I predict that many people will now look for more ways to involve the courts at this early stage (instead of at the end when it cannot and will not be resolved without the courts). That is, what Fairbanks and Ketchikan did to involve the courts in the school funding discussion will lead the way to seeking court rulings that resolve some of the many other government funding anomalies hidden or allowed up to now by petroleum revenues. We have all been near-do-wells spending other people’s money (we thought) so we could be spendthrifts, and in fact we were spendthrifts of course.

If Governor-elect Walker is no more of a leader than his predecessors, and if he postpones this fiscal comeuppance while first spending all the reserves then we may all one day wish we had left Alaska right about now and watched this from afar. One litmus test is if the legislative leadership and the governor are calling each other names by the 4th week of the session then intelligent Alaskans will be selling and shorting. If the state of the state speech doesn’t list state general fund programs that will be eliminated this year then we are in big trouble. If instead that speech tells us a gas line will save us all then there won’t be a UHaul truck available to rent by Labor Day.

There will be a honeymoon of some duration. Governor Walker should use this period to make big decisions that will reconcile expenditures with expected revenues from known, proven sources. That means eliminating programs rather than hiding behind the fiction of so-called across-the-board cuts. That means hoarding cash by not even waiting until July 1 to spend less. That means he will have to be a leader, and the easiest time for him to do that is very soon. Unity will need to mean making both Republicans and Democrats squeal if Governor Walker is going to solve this problem.

Facebooktwittermail

7 thoughts on “Comment of the day: About that Walker honeymoon

  1. Anonymous

    Possibly there would be wide agreement that what we now fear from our elected leaders is that they can only reach agreement to fool us and themselves. Instead of cutting the budget they will try to use the cabalistic and cryptic government accounting rules to hide over-spending. For example, as many will recall $3 billion was appropriated from savings to pay down a portion of the $12 billion retirement liabilities. A private company would not be allowed to call that an expenditure (by the SEC, the IRS or the equity markets); it’s simply a transfer from cash (an asset) to pay down a liability, and the IRS would come down hard on a company that tried to cost it against annual revenues. But government accounting will allow calling that $3 billion a part of FY2015 appropriations (expenditures). So a less than honest elected official (or a bunch of them) could appropriate up to $3 billion more in the combined FY 2016 operating and capital budgets without showing a budget increase over FY2015.

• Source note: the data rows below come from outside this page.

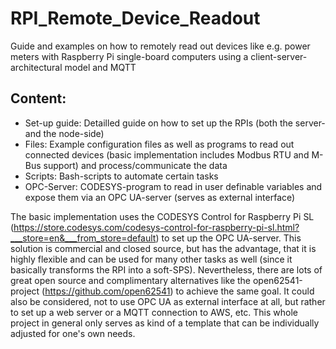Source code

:# RPI_Remote_Device_Readout
Guide and examples on how to remotely read out devices like e.g. power meters with Raspberry Pi single-board computers using a client-server-architectural model and MQTT

## Content:
* Set-up guide: Detailled guide on how to set up the RPIs (both the server- and the node-side)
* Files: Example configuration files as well as programs to read out connected devices (basic implementation includes Modbus RTU and M-Bus support) and process/communicate the data
* Scripts: Bash-scripts to automate certain tasks
* OPC-Server: CODESYS-program to read in user definable variables and expose them via an OPC UA-server (serves as external interface)

The basic implementation uses the CODESYS Control for Raspberry Pi SL (https://store.codesys.com/codesys-control-for-raspberry-pi-sl.html?___store=en&___from_store=default) to set up the OPC UA-server. This solution is commercial and closed source, but has the advantage, that it is highly flexible and can be used for many other tasks as well (since it basically transforms the RPI into a soft-SPS). Nevertheless, there are lots of great open source and complimentary alternatives like the open62541-project (https://github.com/open62541) to achieve the same goal. It could also be considered, not to use OPC UA as external interface at all, but rather to set up a web server or a MQTT connection to AWS, etc. This whole project in general only serves as kind of a template that can be individually adjusted for one's own needs.
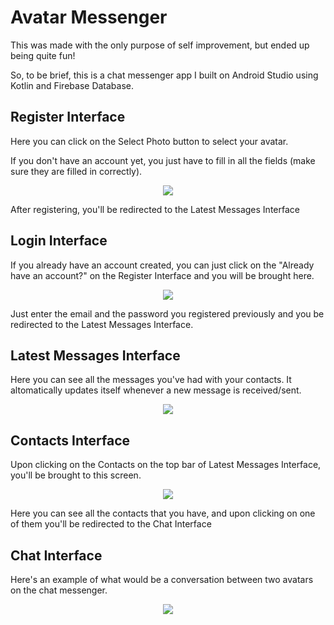 # Avatar Messenger
This was made with the only purpose of self improvement, but ended up being quite fun!

So, to be brief, this is a chat messenger app I built on Android Studio using Kotlin and Firebase Database.

## Register Interface
Here you can click on the Select Photo button to select your avatar.

If you don't have an account yet, you just have to fill in all the fields (make sure they are filled in correctly).

<p align="center">
  <img src="https://user-images.githubusercontent.com/41754059/97314222-3b80b480-1846-11eb-9f05-d12f4e37fd59.png" />
</p>

After registering, you'll be redirected to the Latest Messages Interface

## Login Interface
If you already have an account created, you can just click on the "Already have an account?" on the Register Interface and you will be brought here.

<p align="center">
  <img src="https://user-images.githubusercontent.com/41754059/97315084-1cceed80-1847-11eb-98a1-7fd1134323da.png" />
</p>


Just enter the email and the password you registered previously and you be redirected to the Latest Messages Interface.

## Latest Messages Interface
Here you can see all the messages you've had with your contacts. It altomatically updates itself whenever a new message is received/sent.

<p align="center">
  <img src="https://user-images.githubusercontent.com/41754059/97316126-29a01100-1848-11eb-9c02-8cc4f6811803.png" />
</p>

## Contacts Interface
Upon clicking on the Contacts on the top bar of Latest Messages Interface, you'll be brought to this screen.

<p align="center">
  <img src="https://user-images.githubusercontent.com/41754059/97316421-7a176e80-1848-11eb-8504-bcc1164fa129.png" />
</p>

Here you can see all the contacts that you have, and upon clicking on one of them you'll be redirected to the Chat Interface

## Chat Interface
Here's an example of what would be a conversation between two avatars on the chat messenger.

<p align="center">
  <img src="https://user-images.githubusercontent.com/41754059/97316614-b34fde80-1848-11eb-8fa2-d48b8e54473c.png" />
</p>











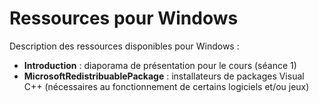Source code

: # Ressources pour Windows

Description des ressources disponibles pour Windows :

+ **Introduction** : diaporama de présentation pour le cours (séance 1)
+ **MicrosoftRedistribuablePackage** : installateurs de packages Visual C++ (nécessaires au fonctionnement de certains logiciels et/ou jeux)
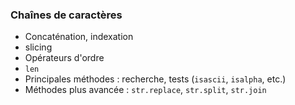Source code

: ### Chaînes de caractères

* Concaténation, indexation
* slicing
* Opérateurs d'ordre
* `len`
* Principales méthodes : recherche, tests (`isascii`, `isalpha`, etc.)
* Méthodes plus avancée : `str.replace`, `str.split`, `str.join`
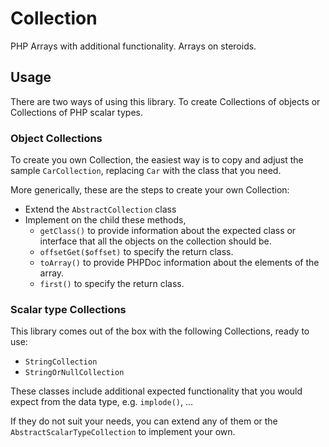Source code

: # Collection

PHP Arrays with additional functionality. Arrays on steroids.

## Usage

There are two ways of using this library. To create Collections of objects or Collections of PHP scalar types.

### Object Collections

To create you own Collection, the easiest way is to copy and adjust the sample `CarCollection`, replacing `Car` with
the class that you need.

More generically, these are the steps to create your own Collection:
  - Extend the `AbstractCollection` class
  - Implement on the child these methods, 
    - `getClass()` to provide information about the expected class or interface that all the objects on the collection
      should be.
    - `offsetGet($offset)` to specify the return class.
    - `toArray()` to provide PHPDoc information about the elements of the array.
    - `first()` to specify the return class.

### Scalar type Collections

This library comes out of the box with the following Collections, ready to use:
  - `StringCollection`
  - `StringOrNullCollection`

These classes include additional expected functionality that you would expect from the data type, e.g. `implode()`, ...

If they do not suit your needs, you can extend any of them or the `AbstractScalarTypeCollection` to implement your own. 

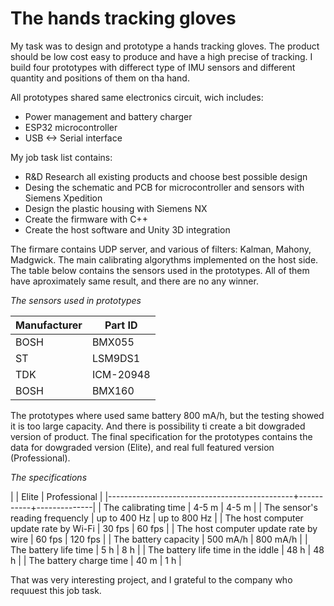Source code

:# The hands tracking gloves

My task was to design and prototype a hands tracking gloves. The product should be low cost easy to produce and have a high precise of tracking.
I build four prototypes with differect type of IMU sensors and different quantity and positions of them on tha hand. 

All prototypes shared same electronics circuit, wich includes:

- Power management and battery charger
- ESP32 microcontroller
- USB <-> Serial interface

My job task list contains:

- R&D Research all existing products and choose best possible design
- Desing the schematic and PCB for microcontroller and sensors with Siemens Xpedition
- Design the plastic housing with Siemens NX
- Create the firmware with C++
- Create the host software and Unity 3D integration

The firmare contains UDP server, and various of filters: Kalman, Mahony, Madgwick. 
The main calibrating algorythms implemented on the host side. The table below contains
the sensors used in the prototypes. All of them have aproximately same result, and there are no any winner.

*The sensors used in prototypes*

| Manufacturer  | Part ID   |
|---------------|-----------|
| BOSH          | BMX055    |
| ST            | LSM9DS1   |
| TDK           | ICM-20948 |
| BOSH          | BMX160    |

The prototypes where used same battery 800 mA/h, but the testing showed
it is too large capacity. And there is possibility ti create a bit 
dowgraded version of product. The final specification for the prototypes
contains the data for dowgraded version (Elite), and real full
featured version (Professional).

*The specifications*

|                                              | Elite     | Professional |
|----------------------------------------------+-----------+--------------|
| The calibrating time                         | 4-5 m     | 4-5 m        |
| The sensor's reading frequencly              | up to 400 Hz    | up to 800 Hz       |
| The host computer update rate by Wi-Fi       | 30 fps    | 60 fps       |
| The host computer update rate by wire        | 60 fps    | 120 fps      |
| The battery capacity                         | 500 mA/h  | 800 mA/h     |
| The battery life time                        | 5 h       | 8 h          |
| The battery life time in the iddle           | 48 h      | 48 h         |
| The battery charge time                      | 40 m      | 1 h          |


That was very interesting project, and I grateful to the company who requuest this job task.
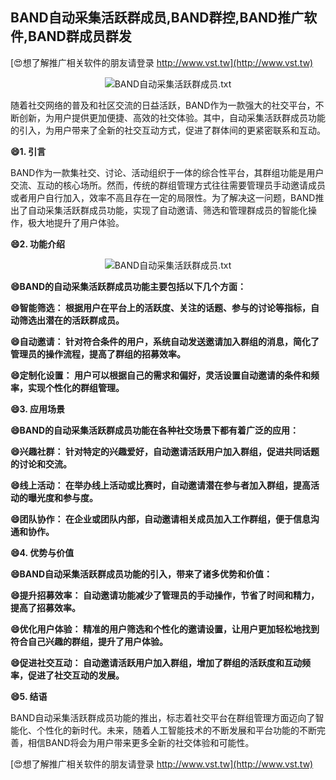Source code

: ## **BAND自动采集活跃群成员,BAND群控,BAND推广软件,BAND群成员群发**

[😍想了解推广相关软件的朋友请登录 http://www.vst.tw](http://www.vst.tw)

 <center><img src="https://vst.tw/MP4/tuiguang/png/3.png" alt="BAND自动采集活跃群成员.txt"></center>

随着社交网络的普及和社区交流的日益活跃，BAND作为一款强大的社交平台，不断创新，为用户提供更加便捷、高效的社交体验。其中，自动采集活跃群成员功能的引入，为用户带来了全新的社交互动方式，促进了群体间的更紧密联系和互动。

**😄1. 引言**

BAND作为一款集社交、讨论、活动组织于一体的综合性平台，其群组功能是用户交流、互动的核心场所。然而，传统的群组管理方式往往需要管理员手动邀请成员或者用户自行加入，效率不高且存在一定的局限性。为了解决这一问题，BAND推出了自动采集活跃群成员功能，实现了自动邀请、筛选和管理群成员的智能化操作，极大地提升了用户体验。

**😄2. 功能介绍**

 <center><img src="https://vst.tw/MP4/tuiguang/png/3.png" alt="BAND自动采集活跃群成员.txt"></center>

**😄BAND的自动采集活跃群成员功能主要包括以下几个方面：**

**😄智能筛选： 根据用户在平台上的活跃度、关注的话题、参与的讨论等指标，自动筛选出潜在的活跃群成员。**

**😄自动邀请： 针对符合条件的用户，系统自动发送邀请加入群组的消息，简化了管理员的操作流程，提高了群组的招募效率。**

**😄定制化设置： 用户可以根据自己的需求和偏好，灵活设置自动邀请的条件和频率，实现个性化的群组管理。**

**😄3. 应用场景**

**😄BAND的自动采集活跃群成员功能在各种社交场景下都有着广泛的应用：**

**😄兴趣社群： 针对特定的兴趣爱好，自动邀请活跃用户加入群组，促进共同话题的讨论和交流。**

**😄线上活动： 在举办线上活动或比赛时，自动邀请潜在参与者加入群组，提高活动的曝光度和参与度。**

**😄团队协作： 在企业或团队内部，自动邀请相关成员加入工作群组，便于信息沟通和协作。**

**😄4. 优势与价值**

**😄BAND自动采集活跃群成员功能的引入，带来了诸多优势和价值：**

**😄提升招募效率： 自动邀请功能减少了管理员的手动操作，节省了时间和精力，提高了招募效率。**

**😄优化用户体验： 精准的用户筛选和个性化的邀请设置，让用户更加轻松地找到符合自己兴趣的群组，提升了用户体验。**

**😄促进社交互动： 自动邀请活跃用户加入群组，增加了群组的活跃度和互动频率，促进了社交互动的发展。**

**😄5. 结语**

BAND自动采集活跃群成员功能的推出，标志着社交平台在群组管理方面迈向了智能化、个性化的新时代。未来，随着人工智能技术的不断发展和平台功能的不断完善，相信BAND将会为用户带来更多全新的社交体验和可能性。

[😍想了解推广相关软件的朋友请登录 http://www.vst.tw](http://www.vst.tw)



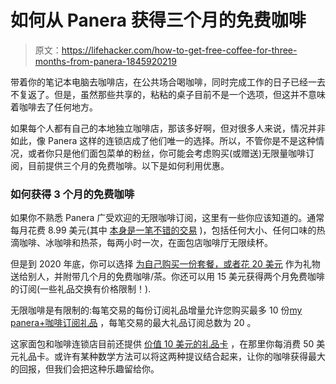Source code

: # 如何从 Panera 获得三个月的免费咖啡

> 原文：<https://lifehacker.com/how-to-get-free-coffee-for-three-months-from-panera-1845920219>

带着你的笔记本电脑去咖啡店，在公共场合喝咖啡，同时完成工作的日子已经一去不复返了。但是，虽然那些共享的，粘粘的桌子目前不是一个选项，但这并不意味着咖啡去了任何地方。



如果每个人都有自己的本地独立咖啡店，那该多好啊，但对很多人来说，情况并非如此，像 Panera 这样的连锁店成了他们唯一的选择。所以，不管你是不是这种情况，或者你只是他们面包菜单的粉丝，你可能会考虑购买(或赠送)无限量咖啡订阅，目前提供三个月的免费咖啡。以下是如何利用优惠。

### 如何获得 3 个月的免费咖啡

如果你不熟悉 Panera 广受欢迎的无限咖啡订阅，这里有一些你应该知道的。通常每月花费 8.99 美元(其中 [本身是一笔不错的交易](https://lifehacker.com/paneras-new-9-month-coffee-subscription-is-actually-a-1841941118) )，包括任何大小、任何口味的热滴咖啡、冰咖啡和热茶，每两小时一次，在面包店咖啡厅无限续杯。

但是到 2020 年底，你可以选择 [为自己购买一份套餐，或者花 20 美元](https://www.panerabread.com/en-us/mypanera/mypanera-coffee-subscription/mypanera-coffee-gifting.html) 作为礼物送给别人，并附带几个月的免费咖啡/茶。你还可以用 15 美元获得两个月免费咖啡的订阅(一些礼品交换有价格限制！).

无限咖啡是有限制的:每笔交易的每份订阅礼品增量允许您购买最多 10 份[my panera+咖啡订阅礼品](https://www.panerabread.com/en-us/mypanera/mypanera-coffee-subscription/mypanera-coffee-gifting.html) ，每笔交易的最大礼品订阅总数为 20 。

这家面包和咖啡连锁店目前还提供 [价值 10 美元的礼品卡](https://www.panerabread.com/en-us/gift-cards.html?utm_medium=cpc&utm_source=google&utm_campaign=Holistic_Strangers%2BVisitors_Brand-Core_Brand_Exact&utm_contentGift%20Cards&utm_term=panera%20gift%20cards&gclid=CjwKCAiA17P9BRB2EiwAMvwNyCq6y4gHXqt-3VaHvRQWpPJI5op0Qy-Fum_srDIKs8mMzISuiZGpvxoC5AEQAvD_BwE&gclsrc=aw.ds) ，在那里你每消费 50 美元礼品卡。或许有某种数学方法可以将这两种提议结合起来，让你的咖啡获得最大的回报，但我们会把这种乐趣留给你。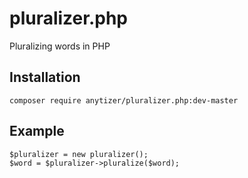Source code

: # pluralizer.php

Pluralizing words in PHP


## Installation

	composer require anytizer/pluralizer.php:dev-master


## Example

    $pluralizer = new pluralizer();
    $word = $pluralizer->pluralize($word);
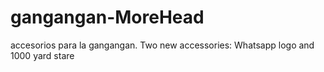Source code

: # gangangan-MoreHead
accesorios para la gangangan. Two new accessories: Whatsapp logo and 1000 yard stare
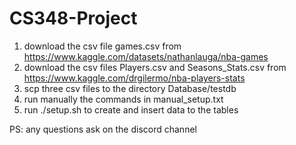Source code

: # CS348-Project

1) download the csv file games.csv from https://www.kaggle.com/datasets/nathanlauga/nba-games
2) download the csv files Players.csv and Seasons_Stats.csv from https://www.kaggle.com/drgilermo/nba-players-stats
2) scp three csv files to the directory Database/testdb
2) run manually the commands in manual_setup.txt
3) run ./setup.sh to create and insert data to the tables

PS: any questions ask on the discord channel
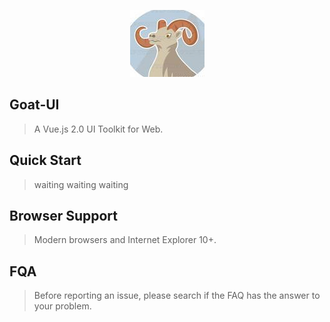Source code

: <p align="center">
  <img src="https://github.com/pyreneesGoat/goat-UI/blob/master/images/icon.png">
</p>

## Goat-UI
> A Vue.js 2.0 UI Toolkit for Web.

## Quick Start
> waiting waiting waiting

## Browser Support
> Modern browsers and Internet Explorer 10+.

## FQA
> Before reporting an issue, please search if the FAQ has the answer to your problem.
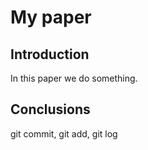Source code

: # My paper

## Introduction

In this paper we do something.

## Conclusions

git commit, git add, git log
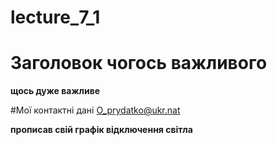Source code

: # lecture_7_1

# Заголовок чогось важливого
**щось дуже важливе**

#Мої контактні дані
O_prydatko@ukr.nat

**прописав свій графік відключення світла**

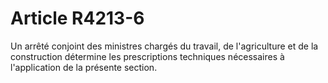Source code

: # Article R4213-6

  
Un arrêté conjoint des ministres chargés du travail, de l'agriculture et de la construction détermine les prescriptions techniques nécessaires à l'application de la présente section.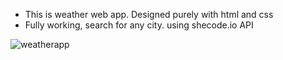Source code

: - This is weather web app. Designed purely with html and css
- Fully working, search for any city. using shecode.io API



![weatherapp](https://github.com/agatha-chituwa/weather-forecast/assets/61706565/d8732f0c-8a01-4c7a-a5e5-f872015a0e08)
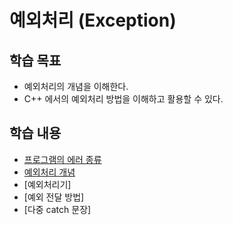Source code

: # 예외처리 (Exception)

## 학습 목표

* 예외처리의 개념을 이해한다.
* C++ 에서의 예외처리 방법을 이해하고 활용할 수 있다.

## 학습 내용

* [프로그램의 에러 종류](https://github.com/geunkim/CPPLectures/blob/master/Exception/Errors_in_Program.md)
* [예외처리 개념](https://github.com/geunkim/CPPLectures/blob/master/Exception/Exception.md)
* [예외처리기]
* [예외 전달 방법]
* [다중 catch 문장]
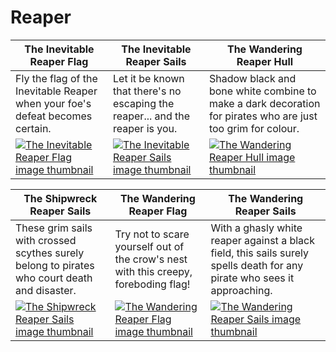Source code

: # Reaper

| The Inevitable Reaper Flag | The Inevitable Reaper Sails | The Wandering Reaper Hull |
| -------------------------- | --------------------------- | ------------------------- |
| Fly the flag of the Inevitable Reaper when your foe's defeat becomes certain. | Let it be known that there's no escaping the reaper... and the reaper is you. | Shadow black and bone white combine to make a dark decoration for pirates who are just too grim for colour. |
| [![The Inevitable Reaper Flag image thumbnail](https://seaofthieves.wiki.gg/images/1/1f/The_Inevitable_Reaper_Flag.png)](https://seaofthieves.wiki.gg/wiki/The_Inevitable_Reaper_Flag) | [![The Inevitable Reaper Sails image thumbnail](https://seaofthieves.wiki.gg/images/d/d3/The_Inevitable_Reaper_Sails.png)](https://seaofthieves.wiki.gg/wiki/The_Inevitable_Reaper_Sails) | [![The Wandering Reaper Hull image thumbnail](https://seaofthieves.wiki.gg/images/7/7a/The_Wandering_Reaper_Hull.png)](https://seaofthieves.wiki.gg/wiki/The_Wandering_Reaper_Hull) |

| The Shipwreck Reaper Sails | The Wandering Reaper Flag | The Wandering Reaper Sails |
| -------------------------- | ------------------------- | -------------------------- |
| These grim sails with crossed scythes surely belong to pirates who court death and disaster. | Try not to scare yourself out of the crow's nest with this creepy, foreboding flag! | With a ghasly white reaper against a black field, this sails surely spells death for any pirate who sees it approaching. |
| [![The Shipwreck Reaper Sails image thumbnail](https://seaofthieves.wiki.gg/images/a/a4/The_Shipwreck_Reaper_Sails.png)](https://seaofthieves.wiki.gg/wiki/The_Shipwreck_Reaper_Sails) | [![The Wandering Reaper Flag image thumbnail](https://seaofthieves.wiki.gg/images/4/4e/The_Wandering_Reaper_Flag.png)](https://seaofthieves.wiki.gg/wiki/The_Wandering_Reaper_Flag) | [![The Wandering Reaper Sails image thumbnail](https://seaofthieves.wiki.gg/images/b/b1/The_Wandering_Reaper_Sails.png)](https://seaofthieves.wiki.gg/wiki/The_Wandering_Reaper_Sails) |
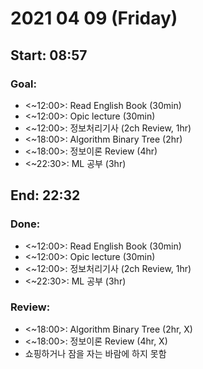 # 2021 04 09 (Friday)
Start: 08:57
--
### Goal:
- <~12:00>: Read English Book (30min)
- <~12:00>: Opic lecture (30min)
- <~12:00>: 정보처리기사 (2ch Review, 1hr)
- <~18:00>: Algorithm Binary Tree (2hr)
- <~18:00>: 정보이론 Review (4hr)
- <~22:30>: ML 공부 (3hr)

End: 22:32
--
### Done:
- <~12:00>: Read English Book (30min)
- <~12:00>: Opic lecture (30min)
- <~12:00>: 정보처리기사 (2ch Review, 1hr)
- <~22:30>: ML 공부 (3hr)

### Review:
- <~18:00>: Algorithm Binary Tree (2hr, X)
- <~18:00>: 정보이론 Review (4hr, X)
- 쇼핑하거나 잠을 자는 바람에 하지 못함

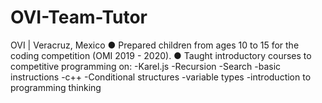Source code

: # OVI-Team-Tutor
OVI | Veracruz, Mexico
● Prepared children from ages 10 to 15 for the coding competition (OMI 2019 - 2020).
● Taught introductory courses to competitive programming on:
      -Karel.js 
          -Recursion
          -Search
          -basic instructions
      -c++
          -Conditional structures
          -variable types
          -introduction to programming thinking
          

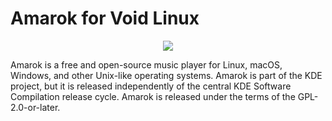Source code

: # Amarok for Void Linux

<p align="center"><img src="https://codeberg.org/th0razin3/vur/raw/branch/main/srcpkgs/amarok/amarok.png"></p>

Amarok is a free and open-source music player for Linux, macOS, Windows, and other Unix-like operating systems. Amarok is part of the KDE project, but it is released independently of the central KDE Software Compilation release cycle. Amarok is released under the terms of the GPL-2.0-or-later.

    There are other ways to hoodwink everyone without violating any of the abstruse government accounting rules. Moving budget items from the budget bill to supplementals (immediately past year supplementals, coming year supplementals, or both) and not budgeting for costs that will have to be met by devices like disaster declarations are two common practices. Selling bonds can give cash to spend today but government accounting rules only require costing each year’s worth of debt service as it comes; so debt is another device used by state and municipal governments around the country to hoodwink voters and taxpayers.

    All of these practices require cash however, so look for cash to disappear even as the Dispatch has stories of Draconian budget cuts to vital programs. Devices such as selling bonds actually make the problem worse in the future of course. The trouble for Alaskans is that we are in a period when cash needs to be hoarded and future obligations, especially debt and entitlements should be avoided.

    No one knows where oil prices are headed. Whatever future prices are there will be people claiming they knew it all along, and a few -but not government – will have made money on it. But state and municipal Alaska government has been growing for 40 years through depleting a nonrenewable resource, so prices are entirely unlikely to rise enough to support this huge government over the mid to long term. The environment that was required to permit, finance and construct the TransAlaska Pipeline does not exist today for North Slope LNG, and getting there appears grossly unlikely. Real budget cuts are required today, and dishonest devices to allow spending remaining financial reserves are likely to be proposed by some.

  2. Brad Keithley

    Jon … There are a number — indeed probably a consensus — that believe the current oil price slide has overshot the mark and that oil prices will indeed rebound, but to the $80’s, not the $100’s. As the International Energy Agency put it in their November Oil Market Report, “it is increasingly clear that we have begun a new chapter in the history of the oil markets. ” Unfortunately for this purpose over the past several years those who make it have allowed the oil price underpinning the Alaska budget to creep up from roughly $78/bbl at the beginning of the last Governor’s run, to $120/bbl at the end. Even his last budget — which he now has passed off to his successor — requires an oil price of roughly $115/bbl to break even, so even a rebound to the $100/bbl range will leave Alaska billions of dollars in the hole.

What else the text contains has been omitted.